Late yesterday, a Texas federal Judge issued a nationwide temporary injunction halting the Department of Labor’s (“DOL”) new overtime regulations, which were set to significantly increase the minimum salary required for the executive, administrative and professional overtime exemptions (known as the white collar exemptions). This unexpected ruling prevents the DOL from implementing the new regulations, which were set to go into effect on December 1st.
The new regulations were introduced back in May and sought to increase the minimum salary threshold from $455/week to $913/week for individuals employed in exempt executive, administrative and certain professional positions.
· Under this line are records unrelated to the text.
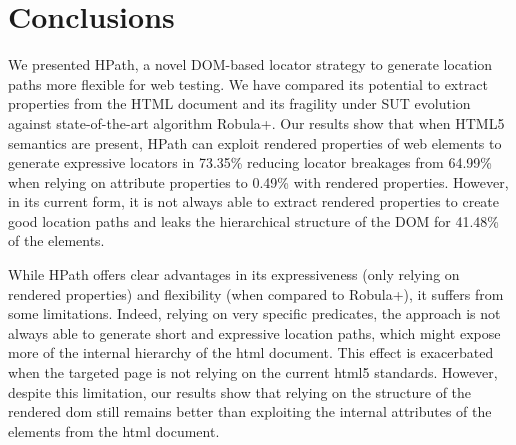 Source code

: \section{Conclusions}

We presented HPath, a novel DOM-based locator strategy to generate location paths more flexible for web testing. We have compared its potential to extract properties from the HTML document and its fragility under SUT evolution against state-of-the-art algorithm Robula+. Our results show that when HTML5 semantics are present, HPath can exploit rendered properties of web elements to generate expressive locators in 73.35\% reducing locator breakages from 64.99\% when relying on attribute properties to 0.49\% with rendered properties. However, in its current form, it is not always able to extract rendered properties to create good location paths and leaks the hierarchical structure of the DOM for 41.48\% of the elements.

While HPath offers clear advantages in its expressiveness (only relying on rendered properties) and flexibility (when compared to Robula+), it suffers from some limitations. Indeed, relying on very specific predicates, the approach is not always able to generate short and expressive location paths, which might expose more of the internal hierarchy of the \gls{html} document. This effect is exacerbated when the targeted page is not relying on the current \gls{html}5 standards. However, despite this limitation, our results show that relying on the structure of the rendered \gls{dom} still remains better than exploiting the internal attributes of the elements from the \gls{html} document. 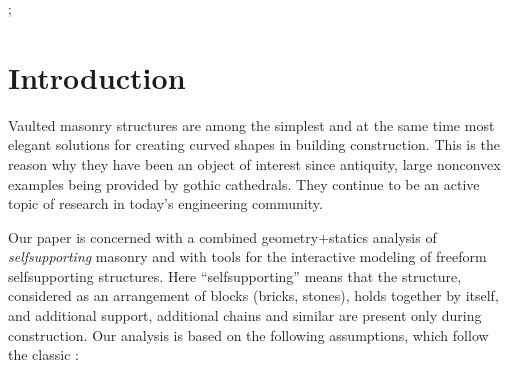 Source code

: \documentclass[review]{acmsiggraph}
\newcommand{\todo}[1]{\textcolor{red}{#1}}
\begin{document}

\begin{CRcatlist}
  ;
\end{CRcatlist}


\keywordlist


\TOGlinkslist


\copyrightspace



\section{Introduction}



Vaulted masonry structures are among the simplest and at the same time 
most elegant solutions for creating curved shapes in building 
construction. This is the reason why they have been an object of interest 
since antiquity, large non\dash convex examples being provided by gothic 
cathedrals. They continue to be an active topic of research in today's 
engineering community.


Our paper is concerned with a combined geometry+statics analysis of {\em 
self\dash supporting} masonry and with tools for the interactive modeling 
of freeform self\dash supporting structures. Here ``self\dash supporting'' 
means that the structure, considered as an arrangement of blocks (bricks, 
stones), holds together by itself, and additional support, additional 
chains and similar are present only during construction. Our analysis is 
based on the following assumptions, which follow the classic 
\cite{Heyman66}:
\end{document}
The regulations did not modify the existing duties test, which meant that in addition to satisfying the new salary threshold the worker must continue to meet the actual duties of either an executive, administrative or professional employee to avoid any entitlement to overtime compensation. This increase was expected to impact more than 4 million workers who were anticipating either hefty salary increases or eligibility for overtime as of December 1st.
The court held that the DOL exceeded its authority when it implemented these changes. By significantly increasing the minimum salary threshold to such a high level, the court said that the DOL essentially eliminated all the remaining requirements for the exemptions since failure to meet the new salary threshold would cause a worker to be eligible for overtime regardless of what duties they actually performed. The court found that this action exceeded the DOL’s authority and ignored Congress’s intent that it shall be the worker’s duties that will primarily govern whether the exemption has been met.
It is important to note that this ruling does not overturn the new regulations; rather, it merely puts the implementation of these regulations on hold until further review. It is possible that this same Judge or an appellate court could overturn the temporary injunction after further review on the merits. It is now up to the DOL to decide if it wishes to appeal or attempt to overturn this decision, a process that can take several more months. With appeals pushing off possible implementation into the next presidential term, it is unclear what, if anything will happen to the new regulations.
So, what are employers to do now? Many companies had already reclassified many of its workers or advised employees of future salary increases in light of the anticipated December 1st deadline. Do you take it all back? Or, do you proceed forward as planned? What about employee morale? These are all difficult business decisions that every company must make based on their own workforce. In some cases, it may be best to move forward with the changes if there were concerns about potential misclassification of employees and to avoid employee morale issues. This may particularly be the case if you are concerned about potential union organizing. For other companies where workers were being reclassified with no pay increases or other economic impact, you may be able to retract the changes with little effect to employee morale. With that said, you should consult with an employment attorney as we are all now navigating through uncharted territory.